**Aim of the exercise:**
Whenever a line of the entries below holds the string "明沈周畫芝蘭玉樹", copy that line and return it.

**Records to use:**

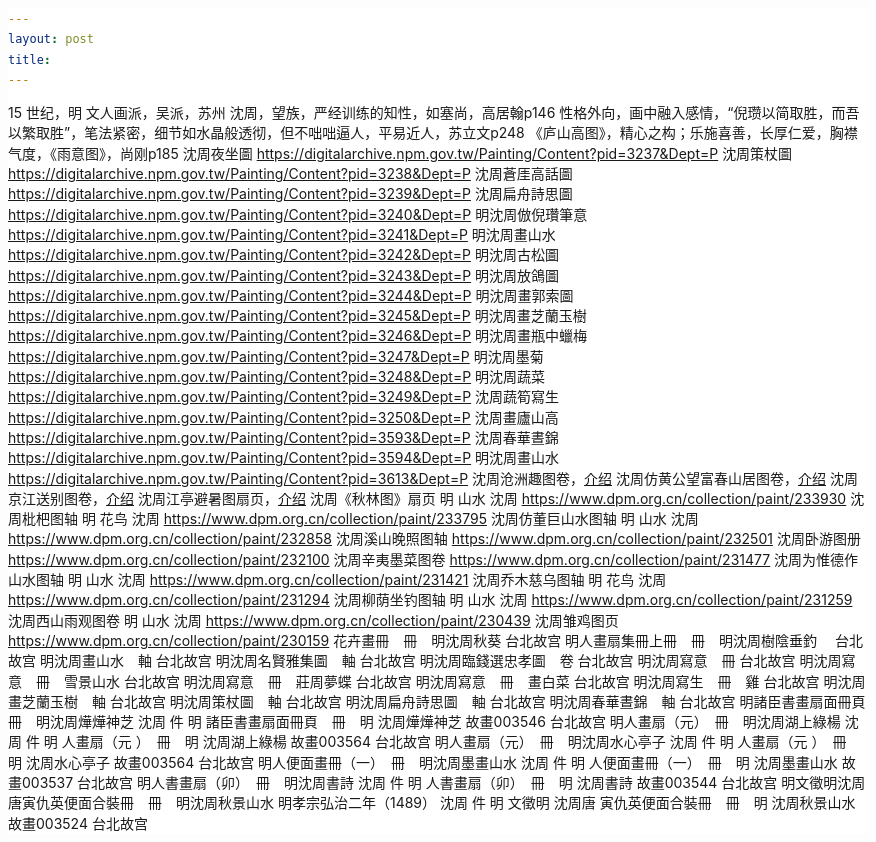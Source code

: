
 ```yaml
---
layout: post
title: 
---
```


15 世纪，明
    文人画派，吴派，苏州
    沈周，望族，严经训练的知性，如塞尚，高居翰p146
        性格外向，画中融入感情，“倪瓒以简取胜，而吾以繁取胜”，笔法紧密，细节如水晶般透彻，但不咄咄逼人，平易近人，苏立文p248
        《庐山高图》，精心之构；乐施喜善，长厚仁爱，胸襟气度，《雨意图》，尚刚p185
        沈周夜坐圖  https://digitalarchive.npm.gov.tw/Painting/Content?pid=3237&Dept=P
        沈周策杖圖  https://digitalarchive.npm.gov.tw/Painting/Content?pid=3238&Dept=P
        沈周蒼厓高話圖  https://digitalarchive.npm.gov.tw/Painting/Content?pid=3239&Dept=P
	    沈周扁舟詩思圖  https://digitalarchive.npm.gov.tw/Painting/Content?pid=3240&Dept=P
        明沈周倣倪瓚筆意    https://digitalarchive.npm.gov.tw/Painting/Content?pid=3241&Dept=P
        明沈周畫山水    https://digitalarchive.npm.gov.tw/Painting/Content?pid=3242&Dept=P
        明沈周古松圖    https://digitalarchive.npm.gov.tw/Painting/Content?pid=3243&Dept=P
        明沈周放鴿圖    https://digitalarchive.npm.gov.tw/Painting/Content?pid=3244&Dept=P
        明沈周畫郭索圖  https://digitalarchive.npm.gov.tw/Painting/Content?pid=3245&Dept=P
        明沈周畫芝蘭玉樹    https://digitalarchive.npm.gov.tw/Painting/Content?pid=3246&Dept=P
        明沈周畫瓶中蠟梅    https://digitalarchive.npm.gov.tw/Painting/Content?pid=3247&Dept=P
        明沈周墨菊  https://digitalarchive.npm.gov.tw/Painting/Content?pid=3248&Dept=P
        明沈周蔬菜  https://digitalarchive.npm.gov.tw/Painting/Content?pid=3249&Dept=P
        沈周蔬筍寫生　https://digitalarchive.npm.gov.tw/Painting/Content?pid=3250&Dept=P
      	沈周畫廬山高    https://digitalarchive.npm.gov.tw/Painting/Content?pid=3593&Dept=P
        沈周春華晝錦    https://digitalarchive.npm.gov.tw/Painting/Content?pid=3594&Dept=P
        明沈周畫山水    https://digitalarchive.npm.gov.tw/Painting/Content?pid=3613&Dept=P
        沈周沧洲趣图卷，[介绍](https://www.dpm.org.cn/collection/paint/234540)
        沈周仿黄公望富春山居图卷，[介绍](https://www.dpm.org.cn/collection/paint/234367)
        沈周京江送别图卷，[介绍](https://www.dpm.org.cn/collection/paint/234366)
        沈周江亭避暑图扇页，[介绍](https://www.dpm.org.cn/collection/paint/234089)
        沈周《秋林图》扇页	明	山水	沈周 https://www.dpm.org.cn/collection/paint/233930
        沈周枇杷图轴	明	花鸟	沈周 https://www.dpm.org.cn/collection/paint/233795
        沈周仿董巨山水图轴	明	山水	沈周 https://www.dpm.org.cn/collection/paint/232858
        沈周溪山晚照图轴    https://www.dpm.org.cn/collection/paint/232501
        沈周卧游图册 https://www.dpm.org.cn/collection/paint/232100
        沈周辛夷墨菜图卷    https://www.dpm.org.cn/collection/paint/231477
        沈周为惟德作山水图轴	明	山水	沈周 https://www.dpm.org.cn/collection/paint/231421
        沈周乔木慈乌图轴	明	花鸟	沈周    https://www.dpm.org.cn/collection/paint/231294
        沈周柳荫坐钓图轴	明	山水	沈周    https://www.dpm.org.cn/collection/paint/231259
        沈周西山雨观图卷	明	山水	沈周    https://www.dpm.org.cn/collection/paint/230439
        沈周雏鸡图页    https://www.dpm.org.cn/collection/paint/230159
		花卉畫冊　冊　明沈周秋葵	台北故宫
		明人畫扇集冊上冊　冊　明沈周樹陰垂釣　	台北故宫
		明沈周畫山水　軸	台北故宫
		明沈周名賢雅集圖　軸	台北故宫
		明沈周臨錢選忠孝圖　卷	台北故宫
		明沈周寫意　冊	台北故宫
		明沈周寫意　冊　雪景山水	台北故宫
		明沈周寫意　冊　莊周夢蝶	台北故宫
		明沈周寫意　冊　畫白菜	台北故宫
		明沈周寫生　冊　雞	台北故宫
		明沈周畫芝蘭玉樹　軸	台北故宫
		明沈周策杖圖　軸	台北故宫
		明沈周扁舟詩思圖　軸	台北故宫
		明沈周春華晝錦　軸	台北故宫
        明諸臣書畫扇面冊頁　冊　明沈周燁燁神芝		沈周	件 明 諸臣書畫扇面冊頁　冊　明 沈周燁燁神芝	故畫003546  台北故宫
        明人畫扇（元）　冊　明沈周湖上綠楊		沈周	件 明 人畫扇（元 ）　冊　明 沈周湖上綠楊	故畫003564  台北故宫
        明人畫扇（元）　冊　明沈周水心亭子		沈周	件 明 人畫扇（元 ）　冊　明 沈周水心亭子	故畫003564  台北故宫
        明人便面畫冊（一）　冊　明沈周墨畫山水		沈周	件 明 人便面畫冊（一）　冊　明 沈周墨畫山水	故畫003537  台北故宫
        明人書畫扇（卯）　冊　明沈周書詩		沈周	件 明 人書畫扇（卯）　冊　明 沈周書詩	故畫003544  台北故宫
        明文徵明沈周唐寅仇英便面合裝冊　冊　明沈周秋景山水	明孝宗弘治二年（1489）	沈周	件 明 文徵明 沈周唐 寅仇英便面合裝冊　冊　明 沈周秋景山水	故畫003524  台北故宫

**Exercise output:**
        明沈周畫芝蘭玉樹    https://digitalarchive.npm.gov.tw/Painting/Content?pid=3246&Dept=P
		明沈周畫芝蘭玉樹　軸	台北故宫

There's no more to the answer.